- **Assignment**
Filter this material down to the lines that contain the string "figcaption", and return those lines.

--- --- ---

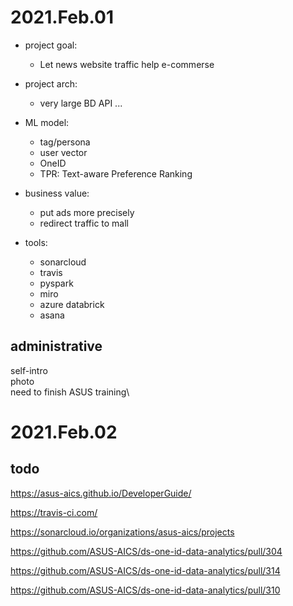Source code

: # 2021.Feb.01

* project goal:
    * Let news website traffic help e-commerse
* project arch:
    * very large BD API ...
* ML model:
    * tag/persona
    * user vector
    * OneID
    * TPR: Text-aware Preference Ranking
* business value:
    * put ads more precisely
    * redirect traffic to mall

* tools:
    * sonarcloud
    * travis
    * pyspark
    * miro
    * azure databrick
    * asana


## administrative
self-intro\
photo\
need to finish ASUS training\

# 2021.Feb.02

## todo

https://asus-aics.github.io/DeveloperGuide/

https://travis-ci.com/

https://sonarcloud.io/organizations/asus-aics/projects

https://github.com/ASUS-AICS/ds-one-id-data-analytics/pull/304

https://github.com/ASUS-AICS/ds-one-id-data-analytics/pull/314

https://github.com/ASUS-AICS/ds-one-id-data-analytics/pull/310
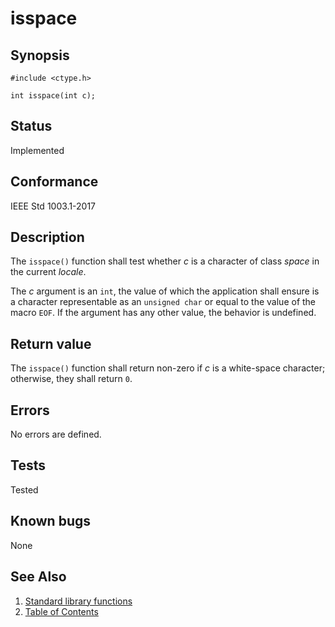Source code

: # isspace

## Synopsis

`#include <ctype.h>`

`int isspace(int c);`

## Status

Implemented

## Conformance

IEEE Std 1003.1-2017

## Description

The `isspace()` function shall test whether _c_ is a character of class _space_ in the current
_locale_.

The _c_ argument is an `int`, the value of which the application shall ensure is a character representable as an
`unsigned char` or equal to the value of the macro `EOF`. If the argument has any other value, the behavior is
undefined.

## Return value

The `isspace()` function shall return non-zero if _c_ is a white-space character; otherwise, they shall return `0`.

## Errors

No errors are defined.

## Tests

Tested

## Known bugs

None

## See Also

1. [Standard library functions](../index.md)
2. [Table of Contents](../../../index.md)

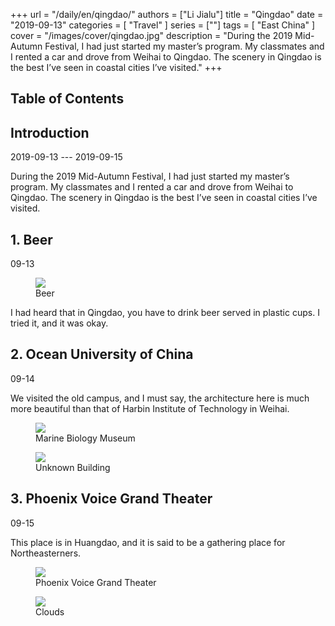 +++
url = "/daily/en/qingdao/"
authors = ["Li Jialu"]
title = "Qingdao"
date = "2019-09-13"
categories = [
    "Travel"
]
series = [""]
tags = [
    "East China"
]
cover = "/images/cover/qingdao.jpg"
description = "During the 2019 Mid-Autumn Festival, I had just started my master’s program. My classmates and I rented a car and drove from Weihai to Qingdao. The scenery in Qingdao is the best I’ve seen in coastal cities I’ve visited."
+++
<!DOCTYPE html>
<html lang="en">
<head>
    <meta charset="UTF-8">
    <meta name="viewport" content="width=device-width, initial-scale=1.0">
    <link rel="stylesheet" href="/assets/css/styles.css">
    <script src="/assets/js/toc.js"></script>    
</head>
<body>
    <article>
        <nav>
            <h2>Table of Contents</h2>
            <ul id="toc">
                <!-- Table of contents will be dynamically generated here -->
            </ul>
        </nav>
        <section>
            <h2>Introduction</h2>
            <p>2019-09-13 --- 2019-09-15</p>
            <p>         During the 2019 Mid-Autumn Festival, I had just started my master’s program. My classmates and I rented a car and drove from Weihai to Qingdao. The scenery in Qingdao is the best I’ve seen in coastal cities I’ve visited.</p>
        </section>
        <section>
            <h2>1. Beer</h2>
            <p>09-13 <i class="fas fa-sun"></i></p>
            <div class="container">
                <div class="image">
                    <figure>
                        <a data-fancybox="gallery" href="https://cdn.heirenlop.com/daily-record/qingdao1.jpg">
    <img src="https://cdn.heirenlop.com/daily-record/qingdao1.jpg" loading="lazy">
</a>
                        <figcaption>Beer</figcaption>
                    </figure>
                </div>
                <div class="text">
                    <p>         I had heard that in Qingdao, you have to drink beer served in plastic cups. I tried it, and it was okay.</p>
                </div>
            </div>
        </section>
        <section>
            <h2>2. Ocean University of China</h2>
            <p>09-14 <i class="fas fa-sun"></i></p>
            <p>         We visited the old campus, and I must say, the architecture here is much more beautiful than that of Harbin Institute of Technology in Weihai.</p>
            <div class="container">
                <div class="image">
                    <figure>
                        <a data-fancybox="gallery" href="https://cdn.heirenlop.com/daily-record/qingdao6.jpg">
    <img src="https://cdn.heirenlop.com/daily-record/qingdao6.jpg" loading="lazy">
</a>
                        <figcaption>Marine Biology Museum</figcaption>
                    </figure>
                </div>
            </div>
            <div class="container">
                <div class="image">
                    <figure>
                        <a data-fancybox="gallery" href="https://cdn.heirenlop.com/daily-record/qingdao2.jpg">
    <img src="https://cdn.heirenlop.com/daily-record/qingdao2.jpg" loading="lazy">
</a>
                        <figcaption>Unknown Building</figcaption>
                    </figure>
                </div>
            </div>
        </section>
        <section>
            <h2>3. Phoenix Voice Grand Theater</h2>
            <p>09-15 <i class="fas fa-cloud"></i></p>
            <p>         This place is in Huangdao, and it is said to be a gathering place for Northeasterners.</p>
            <div class="container">
                <div class="image">
                    <figure>
                        <a data-fancybox="gallery" href="https://cdn.heirenlop.com/daily-record/qingdao3.jpg">
    <img src="https://cdn.heirenlop.com/daily-record/qingdao3.jpg" loading="lazy">
</a>
                        <figcaption>Phoenix Voice Grand Theater</figcaption>
                    </figure>
                </div>
            </div>
            <div class="container">
                    <figure>
                        <a data-fancybox="gallery" href="https://cdn.heirenlop.com/daily-record/qingdao4.jpg">
    <img src="https://cdn.heirenlop.com/daily-record/qingdao4.jpg" loading="lazy">
</a>
                        <figcaption>Clouds</figcaption>
                    </figure>
                </div>
            </div>
        </section>
    </article>
</body>
</html>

--- --- ---

- **Result of the exercise**
                        <figcaption>Beer</figcaption>
                        <figcaption>Marine Biology Museum</figcaption>
                        <figcaption>Unknown Building</figcaption>
                        <figcaption>Phoenix Voice Grand Theater</figcaption>
                        <figcaption>Clouds</figcaption>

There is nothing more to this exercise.